After startling changes such as long hair sprouting on his hands and chest, Scott decides to quit the team, but his coach, Finstock, changes his mind. After Scott scores a keg, he and his best friends, Stiles and Lewis, go to a party, where Scott and Boof end up alone in a closet as the result of a game. When they begin kissing, Scott accidentally claws Boof’s back. When he returns home, he transforms into a werewolf. His father Harold, also a werewolf, explains this is a family curse and he had hoped Scott would not inherit it.

Scott reveals his secret to Stiles, who agrees to keep quiet, but when Scott becomes stressed on the basketball court, he becomes the Wolf and helps the team win their first game in three years. Scott gains popularity as the high school is overwhelmed with 'Wolf Fever'. He is also alienated from Boof and his friend Lewis, who is scared of him. The basketball team goes on a winning streak, but his teammates resent him as he hogs the ball during games.

Stiles merchandises "Teen Wolf" paraphernalia, and Pamela finally begins paying attention to Scott. After he gets a role as a "werewolf cavalryman" in a Civil War school play alongside her, they have sex in the dressing room. Later, after a date set up to make Mick jealous, Pamela tells Scott that she is not interested in him as a boyfriend. Harold tells Scott he is responsible for his son's conflicts with vice principal Rusty Thorne, explaining that when they were in high school, Harold scared him in an attempt to protect Scott’s mother.
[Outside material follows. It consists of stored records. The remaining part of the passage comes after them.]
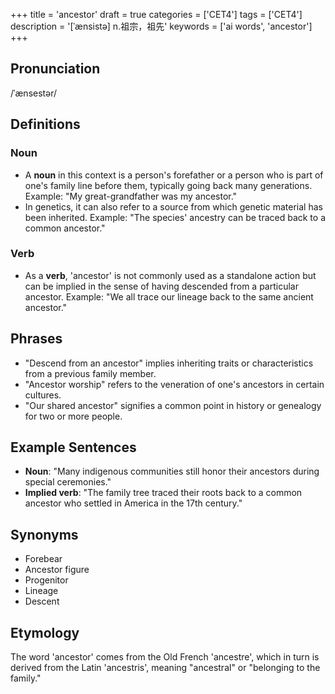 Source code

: +++
title = 'ancestor'
draft = true
categories = ['CET4']
tags = ['CET4']
description = '[ˈænsistə] n.祖宗，祖先'
keywords = ['ai words', 'ancestor']
+++

## Pronunciation
/ˈænsestər/

## Definitions
### Noun
- A **noun** in this context is a person's forefather or a person who is part of one's family line before them, typically going back many generations. Example: "My great-grandfather was my ancestor."
- In genetics, it can also refer to a source from which genetic material has been inherited. Example: "The species' ancestry can be traced back to a common ancestor."

### Verb
- As a **verb**, 'ancestor' is not commonly used as a standalone action but can be implied in the sense of having descended from a particular ancestor. Example: "We all trace our lineage back to the same ancient ancestor."

## Phrases
- "Descend from an ancestor" implies inheriting traits or characteristics from a previous family member.
- "Ancestor worship" refers to the veneration of one's ancestors in certain cultures.
- "Our shared ancestor" signifies a common point in history or genealogy for two or more people.

## Example Sentences
- **Noun**: "Many indigenous communities still honor their ancestors during special ceremonies."
- **Implied verb**: "The family tree traced their roots back to a common ancestor who settled in America in the 17th century."

## Synonyms
- Forebear
- Ancestor figure
- Progenitor
- Lineage
- Descent

## Etymology
The word 'ancestor' comes from the Old French 'ancestre', which in turn is derived from the Latin 'ancestris', meaning "ancestral" or "belonging to the family."
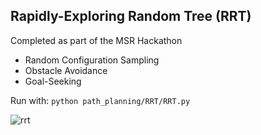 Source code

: ## Rapidly-Exploring Random Tree (RRT)

Completed as part of the MSR Hackathon

* Random Configuration Sampling
* Obstacle Avoidance
* Goal-Seeking

Run with: `python path_planning/RRT/RRT.py`

![rrt](https://github.com/henryburon/path-planning/assets/141075086/567dc51e-3cd4-4321-a04b-92d739e64be9)
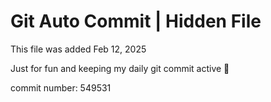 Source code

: # Git Auto Commit | Hidden File

This file was added Feb 12, 2025

Just for fun and keeping my daily git commit active 🤪

commit number: 549531
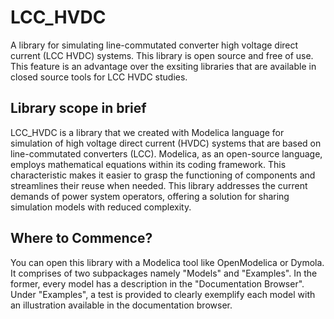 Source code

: # LCC_HVDC

A library for simulating line-commutated converter high voltage direct current (LCC HVDC) systems. This library is open source and free of use. This feature is an advantage over the exsiting libraries that are available in closed source tools for LCC HVDC studies.

## Library scope in brief

LCC_HVDC is a library that we created with Modelica language for simulation of high voltage direct current (HVDC) systems that are based on line-commutated converters (LCC). Modelica, as an open-source language, employs mathematical equations within its coding framework. This characteristic makes it easier to grasp the functioning of components and streamlines their reuse when needed. This library addresses the current demands of power system operators, offering a solution for sharing simulation models with reduced complexity. 

## Where to Commence?

You can open this library with a Modelica tool like OpenModelica or Dymola. It comprises of two subpackages namely "Models" and "Examples". In the former, every model has a description in the "Documentation Browser". Under "Examples", a test is provided to clearly exemplify each model with an illustration available in the documentation browser.
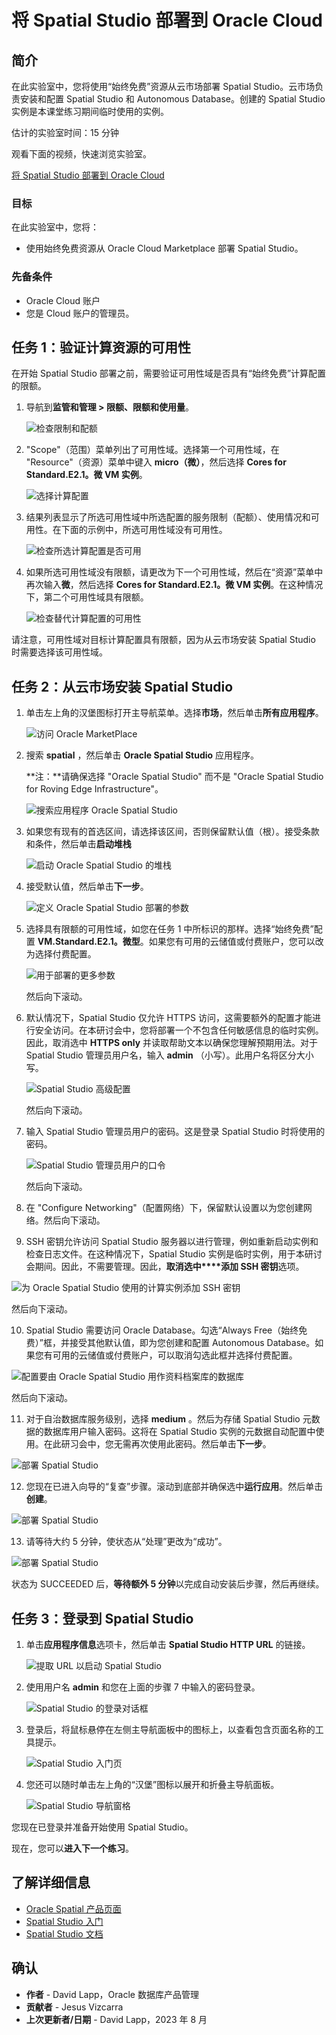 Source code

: # 将 Spatial Studio 部署到 Oracle Cloud

## 简介

在此实验室中，您将使用“始终免费”资源从云市场部署 Spatial Studio。云市场负责安装和配置 Spatial Studio 和 Autonomous Database。创建的 Spatial Studio 实例是本课堂练习期间临时使用的实例。

估计的实验室时间：15 分钟

观看下面的视频，快速浏览实验室。

[将 Spatial Studio 部署到 Oracle Cloud](videohub:1_63orvw8q)

### 目标

在此实验室中，您将：

*   使用始终免费资源从 Oracle Cloud Marketplace 部署 Spatial Studio。

### 先备条件

*   Oracle Cloud 账户
*   您是 Cloud 账户的管理员。

## 任务 1：验证计算资源的可用性

在开始 Spatial Studio 部署之前，需要验证可用性域是否具有“始终免费”计算配置的限额。

1.  导航到**监管和管理 > 限额、限额和使用量**。
    
    ![检查限制和配额](images/quota-01.png)
    
2.  "Scope"（范围）菜单列出了可用性域。选择第一个可用性域，在 "Resource"（资源）菜单中键入 **micro（微）**，然后选择 **Cores for Standard.E2.1。微 VM 实例**。
    
    ![选择计算配置](images/quota-02.png)
    
3.  结果列表显示了所选可用性域中所选配置的服务限制（配额）、使用情况和可用性。在下面的示例中，所选可用性域没有可用性。
    
    ![检查所选计算配置是否可用](images/quota-03.png)
    
4.  如果所选可用性域没有限额，请更改为下一个可用性域，然后在“资源”菜单中再次输入**微**，然后选择 **Cores for Standard.E2.1。微 VM 实例**。在这种情况下，第二个可用性域具有限额。
    
    ![检查替代计算配置的可用性](images/quota-04.png)
    

请注意，可用性域对目标计算配置具有限额，因为从云市场安装 Spatial Studio 时需要选择该可用性域。

## 任务 2：从云市场安装 Spatial Studio

1.  单击左上角的汉堡图标打开主导航菜单。选择**市场**，然后单击**所有应用程序**。
    
    ![访问 Oracle MarketPlace](images/mp-01.png)
    
2.  搜索 **spatial** ，然后单击 **Oracle Spatial Studio** 应用程序。
    
    **注：**请确保选择 "Oracle Spatial Studio" 而不是 "Oracle Spatial Studio for Roving Edge Infrastructure"。
    
    ![搜索应用程序 Oracle Spatial Studio](images/mp-02.png)
    
3.  如果您有现有的首选区间，请选择该区间，否则保留默认值（根）。接受条款和条件，然后单击**启动堆栈**
    
    ![启动 Oracle Spatial Studio 的堆栈](images/mp-04.png)
    
4.  接受默认值，然后单击**下一步**。
    
    ![定义 Oracle Spatial Studio 部署的参数](images/mp-05.png)
    
5.  选择具有限额的可用性域，如您在任务 1 中所标识的那样。选择“始终免费”配置 **VM.Standard.E2.1。微型**。如果您有可用的云储值或付费账户，您可以改为选择付费配置。
    
    ![用于部署的更多参数](images/mp-06.png)
    
    然后向下滚动。
    
6.  默认情况下，Spatial Studio 仅允许 HTTPS 访问，这需要额外的配置才能进行安全访问。在本研讨会中，您将部署一个不包含任何敏感信息的临时实例。因此，取消选中 **HTTPS only** 并读取帮助文本以确保您理解预期用法。对于 Spatial Studio 管理员用户名，输入 **admin** （小写）。此用户名将区分大小写。
    
    ![Spatial Studio 高级配置](images/mp-07.png)
    
    然后向下滚动。
    
7.  输入 Spatial Studio 管理员用户的密码。这是登录 Spatial Studio 时将使用的密码。
    
    ![Spatial Studio 管理员用户的口令](images/mp-07a.png)
    
    然后向下滚动。
    
8.  在 "Configure Networking"（配置网络）下，保留默认设置以为您创建网络。然后向下滚动。
    
9.  SSH 密钥允许访问 Spatial Studio 服务器以进行管理，例如重新启动实例和检查日志文件。在这种情况下，Spatial Studio 实例是临时实例，用于本研讨会期间。因此，不需要管理。因此，**取消选中****添加 SSH 密钥**选项。
    

![为 Oracle Spatial Studio 使用的计算实例添加 SSH 密钥](images/mp-09.png)

然后向下滚动。

10.  Spatial Studio 需要访问 Oracle Database。勾选“Always Free（始终免费）”框，并接受其他默认值，即为您创建和配置 Autonomous Database。如果您有可用的云储值或付费账户，可以取消勾选此框并选择付费配置。

![配置要由 Oracle Spatial Studio 用作资料档案库的数据库](images/mp-11.png)

然后向下滚动。

11.  对于自治数据库服务级别，选择 **medium** 。然后为存储 Spatial Studio 元数据的数据库用户输入密码。这将在 Spatial Studio 实例的元数据自动配置中使用。在此研习会中，您无需再次使用此密码。然后单击**下一步**。

![部署 Spatial Studio](images/mp-12.png)

12.  您现在已进入向导的“复查”步骤。滚动到底部并确保选中**运行应用**。然后单击**创建**。

![部署 Spatial Studio](images/mp-13.png)

13.  请等待大约 5 分钟，使状态从“处理”更改为“成功”。

![部署 Spatial Studio](images/mp-14.png)

状态为 SUCCEEDED 后，**等待额外 5 分钟**以完成自动安装后步骤，然后再继续。

## 任务 3：登录到 Spatial Studio

1.  单击**应用程序信息**选项卡，然后单击 **Spatial Studio HTTP URL** 的链接。
    
    ![提取 URL 以启动 Spatial Studio](images/mp-15.png)
    
2.  使用用户名 **admin** 和您在上面的步骤 7 中输入的密码登录。
    
    ![Spatial Studio 的登录对话框](images/mp-17.png)
    
3.  登录后，将鼠标悬停在左侧主导航面板中的图标上，以查看包含页面名称的工具提示。
    
    ![Spatial Studio 入门页](images/mp-19.png)
    
4.  您还可以随时单击左上角的“汉堡”图标以展开和折叠主导航面板。
    
    ![Spatial Studio 导航窗格](images/mp-20.png)
    

您现在已登录并准备开始使用 Spatial Studio。

现在，您可以**进入下一个练习**。

## 了解详细信息

*   [Oracle Spatial 产品页面](https://www.oracle.com/database/spatial)
*   [Spatial Studio 入门](https://www.oracle.com/database/technologies/spatial-studio/get-started.html)
*   [Spatial Studio 文档](https://docs.oracle.com/en/database/oracle/spatial-studio)

## 确认

*   **作者** - David Lapp，Oracle 数据库产品管理
*   **贡献者** - Jesus Vizcarra
*   **上次更新者/日期** - David Lapp，2023 年 8 月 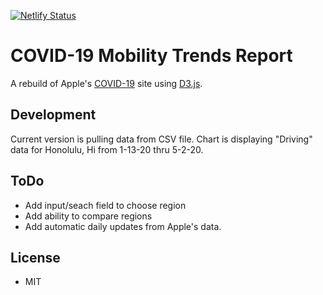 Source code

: [![Netlify Status](https://api.netlify.com/api/v1/badges/7a8d1988-cb46-497b-98ca-07788272a433/deploy-status)](https://app.netlify.com/sites/zealous-bohr-f5e033/deploys)

# COVID-19 Mobility Trends Report
A rebuild of Apple's [COVID-19](https://www.apple.com/covid19/mobility) site using [D3.js](https://d3js.org/). 

## Development
Current version is pulling data from CSV file. Chart is displaying "Driving" data for Honolulu, Hi from 1-13-20 thru 5-2-20. 

## ToDo
- Add input/seach field to choose region
- Add ability to compare regions
- Add automatic daily updates from Apple's data. 

## License
- MIT
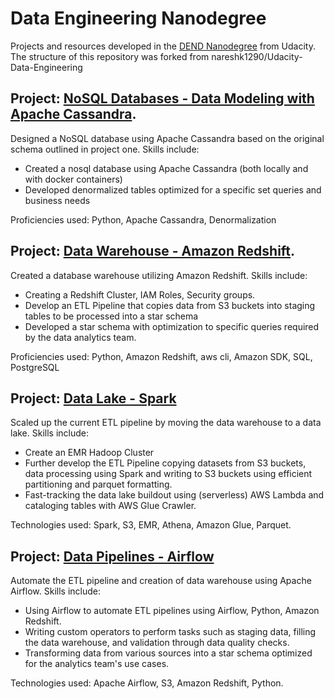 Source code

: # Data Engineering Nanodegree

Projects and resources developed in the [DEND Nanodegree](https://www.udacity.com/course/data-engineer-nanodegree--nd027) from Udacity.
The structure of this repository was forked from nareshk1290/Udacity-Data-Engineering

## Project: [NoSQL Databases - Data Modeling with Apache Cassandra](https://github.com/Angelo-Baruffi/Udacity-Data-Engineering/tree/master/Data-Modeling).
Designed a NoSQL database using Apache Cassandra based on the original schema outlined in project one. Skills include:
* Created a nosql database using Apache Cassandra (both locally and with docker containers)
* Developed denormalized tables optimized for a specific set queries and business needs

Proficiencies used: Python, Apache Cassandra, Denormalization

## Project: [Data Warehouse - Amazon Redshift](https://github.com/Angelo-Baruffi/Udacity-Data-Engineering/tree/master/Cloud%20Data%20Warehouse).
Created a database warehouse utilizing Amazon Redshift. Skills include:
* Creating a Redshift Cluster, IAM Roles, Security groups.
* Develop an ETL Pipeline that copies data from S3 buckets into staging tables to be processed into a star schema
* Developed a star schema with optimization to specific queries required by the data analytics team.

Proficiencies used: Python, Amazon Redshift, aws cli, Amazon SDK, SQL, PostgreSQL

## Project: [Data Lake - Spark](https://github.com/Angelo-Baruffi/Udacity-Data-Engineering/tree/master/Data%20Lakes%20with%20Spark)
Scaled up the current ETL pipeline by moving the data warehouse to a data lake. Skills include:
* Create an EMR Hadoop Cluster
* Further develop the ETL Pipeline copying datasets from S3 buckets, data processing using Spark and writing to S3 buckets using efficient partitioning and parquet formatting.
* Fast-tracking the data lake buildout using (serverless) AWS Lambda and cataloging tables with AWS Glue Crawler.

Technologies used: Spark, S3, EMR, Athena, Amazon Glue, Parquet.

## Project: [Data Pipelines - Airflow](https://github.com/Angelo-Baruffi/Udacity-Data-Engineering/tree/master/Data%20Pipeline%20with%20Airflow)
Automate the ETL pipeline and creation of data warehouse using Apache Airflow. Skills include:
* Using Airflow to automate ETL pipelines using Airflow, Python, Amazon Redshift.
* Writing custom operators to perform tasks such as staging data, filling the data warehouse, and validation through data quality checks.
* Transforming data from various sources into a star schema optimized for the analytics team's use cases.

Technologies used: Apache Airflow, S3, Amazon Redshift, Python.

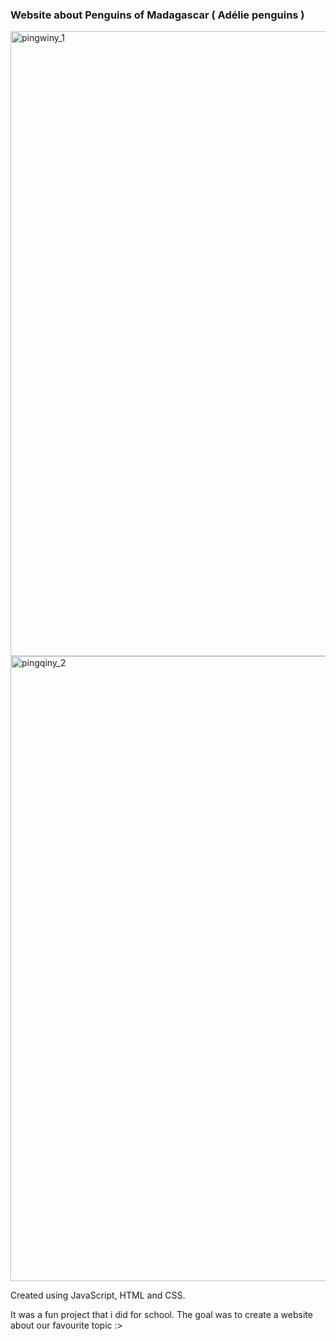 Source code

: ### Website about Penguins of Madagascar ( Adélie penguins )
<img src="https://github.com/user-attachments/assets/a299ee90-8bdb-43f7-bf63-c222a783f044" alt="pingwiny_1" width="1000">
<br>
<img src="https://github.com/user-attachments/assets/9cb1f725-7f1f-40cb-a68e-d59d159e623b" alt="pingqiny_2" width="1000">

Created using JavaScript, HTML and CSS.

It was a fun project that i did for school. The goal was to create a website about our favourite topic :>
He advises Scott to be himself and avoid abusing his wolf powers.

Boof agrees to go with Scott to the Spring Dance but only if he goes as himself. Scott goes alone as the Wolf instead. Boof takes him into the hallway and they kiss, which turns Scott back into himself. When they return to the dance, Scott garners everyone's attention, including Pamela. A jealous Mick punches him in the face, then insults Boof and taunts Scott until the Wolf angrily attacks. Horrified by his loss of control, Scott flees but encounters Thorne in the hall. Thorne attempts to expel Scott, but Harold sends his son home before intimidating Thorne by growling in his face, causing the vice principal to wet himself.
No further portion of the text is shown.